1. What is done during the surgery?
Ask for a clear description of the operation. If necessary, ask the doctor to draw a picture to help explain exactly what the surgery involves. Find out if there are alternative surgical procedures. Are there alternatives to surgery? Sometimes surgery is the only way to correct the problem. But one option might be watchful waiting, to see if the problem gets better or worse.
2. How will surgery help?
A hip replacement, for example, may mean you’ll be able to walk comfortably again. To what extent will the surgery help, and how long will the benefits last? You’ll want realistic expectations.
3. What are the risks?
All operations carry some risk. Weigh the benefits against the risks. Ask about the side effects of the operation, such as the degree of pain you might expect and how long that pain will last.
4. What kind of experience have you had with this surgery?
How many times has the doctor performed this surgery, and what percentage of the people who have had the surgery had successful results? To reduce your risks, you want a doctor who is thoroughly trained in the surgery and who has plenty of experience doing it.
5. Where will the surgery be done?
Many surgeries today are done on an outpatient basis. You go to a hospital or a clinic for the surgery and return home the same day.
6. Will I be put to sleep for the surgery?
Your surgery may require only local anesthesia, which means that just part of your body is numbed for a short time. In case of general anesthesia, you are put to sleep.
7. How long will the surgery and recovery take?
Many surgeries can be done relatively quickly and don’t require an extended stay in a hospital. However, it may be different for your surgery, so you should ask. Also ask whether you’ll need to stay overnight in the hospital, or perhaps stay several days.
You’ll want to know when most people are able to resume their normal activities, such as doing chores around the house and returning to work. You may think there would be no harm in lifting a sack of groceries after a week or two. But there might be. Follow your doctor’s advice as carefully as possible. Also ask your surgeon if you’ll have any restrictions on what you can eat or drink before or after the surgery.
8. What will it cost me?
Health insurance coverage varies. You may not have to pay anything. You might have a deductible to meet. Or perhaps you’ll have to pay a percentage of the cost. The doctor’s office can usually give you information about this, but you also need to check with your insurance company. Be aware there will be both a surgeon’s fee and a hospital or facility fee — know the cost of both. Be certain to know if you are responsible for a flat copay — a set amount for the surgery — or if you have to pay a percentage of the bill. There’s a big difference.

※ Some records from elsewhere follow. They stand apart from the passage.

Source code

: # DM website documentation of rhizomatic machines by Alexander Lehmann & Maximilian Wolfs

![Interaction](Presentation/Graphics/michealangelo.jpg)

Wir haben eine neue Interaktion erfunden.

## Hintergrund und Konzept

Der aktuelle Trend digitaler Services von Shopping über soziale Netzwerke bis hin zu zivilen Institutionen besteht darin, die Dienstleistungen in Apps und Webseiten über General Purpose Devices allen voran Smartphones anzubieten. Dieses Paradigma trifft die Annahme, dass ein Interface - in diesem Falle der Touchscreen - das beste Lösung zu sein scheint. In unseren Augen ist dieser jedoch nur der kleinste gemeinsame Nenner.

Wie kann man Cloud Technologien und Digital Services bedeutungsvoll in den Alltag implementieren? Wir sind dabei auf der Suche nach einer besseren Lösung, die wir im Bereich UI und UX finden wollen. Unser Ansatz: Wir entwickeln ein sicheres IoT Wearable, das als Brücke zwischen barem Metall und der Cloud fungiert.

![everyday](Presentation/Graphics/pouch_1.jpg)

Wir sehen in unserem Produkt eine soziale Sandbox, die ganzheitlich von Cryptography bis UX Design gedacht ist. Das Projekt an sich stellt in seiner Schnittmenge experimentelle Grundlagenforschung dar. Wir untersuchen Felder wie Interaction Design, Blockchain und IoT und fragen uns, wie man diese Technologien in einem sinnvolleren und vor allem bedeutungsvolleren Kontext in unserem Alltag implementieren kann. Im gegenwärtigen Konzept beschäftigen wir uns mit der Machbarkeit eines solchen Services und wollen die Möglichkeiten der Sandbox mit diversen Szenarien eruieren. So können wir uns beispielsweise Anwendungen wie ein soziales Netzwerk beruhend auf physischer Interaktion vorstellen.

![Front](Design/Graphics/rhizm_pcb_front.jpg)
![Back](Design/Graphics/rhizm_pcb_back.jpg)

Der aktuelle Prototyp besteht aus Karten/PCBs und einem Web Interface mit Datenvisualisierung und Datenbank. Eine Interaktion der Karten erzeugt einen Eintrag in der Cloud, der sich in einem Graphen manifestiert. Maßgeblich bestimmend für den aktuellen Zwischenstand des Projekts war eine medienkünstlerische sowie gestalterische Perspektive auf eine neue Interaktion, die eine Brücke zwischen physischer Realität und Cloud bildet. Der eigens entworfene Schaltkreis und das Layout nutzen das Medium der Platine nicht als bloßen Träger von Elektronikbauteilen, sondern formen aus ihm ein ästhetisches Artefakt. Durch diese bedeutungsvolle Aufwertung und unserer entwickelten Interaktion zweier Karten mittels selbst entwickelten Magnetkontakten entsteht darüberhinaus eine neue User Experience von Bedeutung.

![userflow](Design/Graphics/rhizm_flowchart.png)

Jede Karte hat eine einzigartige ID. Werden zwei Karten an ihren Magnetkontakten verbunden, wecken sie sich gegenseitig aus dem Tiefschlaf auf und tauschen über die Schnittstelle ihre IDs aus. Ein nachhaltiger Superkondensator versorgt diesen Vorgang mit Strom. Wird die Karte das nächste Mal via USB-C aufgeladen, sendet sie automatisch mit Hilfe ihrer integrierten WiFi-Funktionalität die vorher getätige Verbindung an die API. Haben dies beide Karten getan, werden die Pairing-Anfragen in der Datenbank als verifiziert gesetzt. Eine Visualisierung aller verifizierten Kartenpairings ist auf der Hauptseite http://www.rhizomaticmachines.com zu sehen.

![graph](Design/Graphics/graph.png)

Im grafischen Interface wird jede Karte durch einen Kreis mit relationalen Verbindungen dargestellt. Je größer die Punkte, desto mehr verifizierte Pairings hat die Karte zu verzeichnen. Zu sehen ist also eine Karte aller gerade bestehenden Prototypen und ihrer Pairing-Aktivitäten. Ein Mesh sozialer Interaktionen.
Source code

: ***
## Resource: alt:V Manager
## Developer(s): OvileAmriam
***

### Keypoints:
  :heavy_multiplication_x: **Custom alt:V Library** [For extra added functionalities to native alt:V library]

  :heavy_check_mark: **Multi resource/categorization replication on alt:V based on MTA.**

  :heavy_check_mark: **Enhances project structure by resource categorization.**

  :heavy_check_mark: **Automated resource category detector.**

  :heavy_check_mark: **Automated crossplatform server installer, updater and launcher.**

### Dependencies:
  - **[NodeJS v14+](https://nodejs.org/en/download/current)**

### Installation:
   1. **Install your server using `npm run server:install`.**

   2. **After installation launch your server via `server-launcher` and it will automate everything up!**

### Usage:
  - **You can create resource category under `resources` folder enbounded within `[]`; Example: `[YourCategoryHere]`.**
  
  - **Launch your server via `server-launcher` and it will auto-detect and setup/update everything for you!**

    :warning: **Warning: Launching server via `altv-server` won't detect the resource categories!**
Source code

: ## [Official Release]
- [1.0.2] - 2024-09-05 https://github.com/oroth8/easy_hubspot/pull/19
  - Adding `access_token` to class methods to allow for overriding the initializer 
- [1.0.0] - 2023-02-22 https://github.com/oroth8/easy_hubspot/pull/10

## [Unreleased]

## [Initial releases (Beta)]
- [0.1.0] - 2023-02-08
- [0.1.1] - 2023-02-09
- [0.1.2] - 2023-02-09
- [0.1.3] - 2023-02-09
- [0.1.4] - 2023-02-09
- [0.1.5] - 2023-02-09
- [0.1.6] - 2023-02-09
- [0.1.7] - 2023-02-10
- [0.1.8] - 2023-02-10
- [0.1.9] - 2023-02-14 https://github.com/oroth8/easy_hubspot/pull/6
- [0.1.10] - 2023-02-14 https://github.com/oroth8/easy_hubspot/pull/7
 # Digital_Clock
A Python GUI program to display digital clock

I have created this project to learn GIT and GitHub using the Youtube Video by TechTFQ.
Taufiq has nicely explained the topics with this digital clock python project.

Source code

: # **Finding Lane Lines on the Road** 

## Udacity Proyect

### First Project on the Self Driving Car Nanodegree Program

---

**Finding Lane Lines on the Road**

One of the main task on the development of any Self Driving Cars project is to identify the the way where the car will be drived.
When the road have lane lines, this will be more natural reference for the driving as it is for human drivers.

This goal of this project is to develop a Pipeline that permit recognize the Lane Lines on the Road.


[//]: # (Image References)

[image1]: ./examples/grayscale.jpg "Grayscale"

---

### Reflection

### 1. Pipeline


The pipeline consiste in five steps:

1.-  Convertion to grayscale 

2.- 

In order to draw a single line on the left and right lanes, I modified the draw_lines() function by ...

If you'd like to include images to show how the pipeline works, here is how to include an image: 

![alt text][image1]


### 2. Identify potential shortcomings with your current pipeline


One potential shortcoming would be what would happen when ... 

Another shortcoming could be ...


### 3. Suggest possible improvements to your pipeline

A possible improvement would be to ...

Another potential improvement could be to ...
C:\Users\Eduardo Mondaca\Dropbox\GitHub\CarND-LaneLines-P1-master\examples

9. Should I get a second opinion?
If, after asking all these questions and others, you still have unanswered questions, are unsatisfied with the answers or are still uncomfortable about surgery, you may want to consider the advice of another doctor.
A second opinion, also called a consultation, can be a good way for you to get some more perspective on your surgical options. If you seek a second opinion, do so with someone with expertise doing the surgery. Your primary care doctor may be able to help suggest someone for a second opinion. Keep in mind that a second opinion isn’t necessarily any better than the first one. If there’s disagreement, or agreement, between the two opinions, it’s still up to you to evaluate what choice you feel most comfortable with.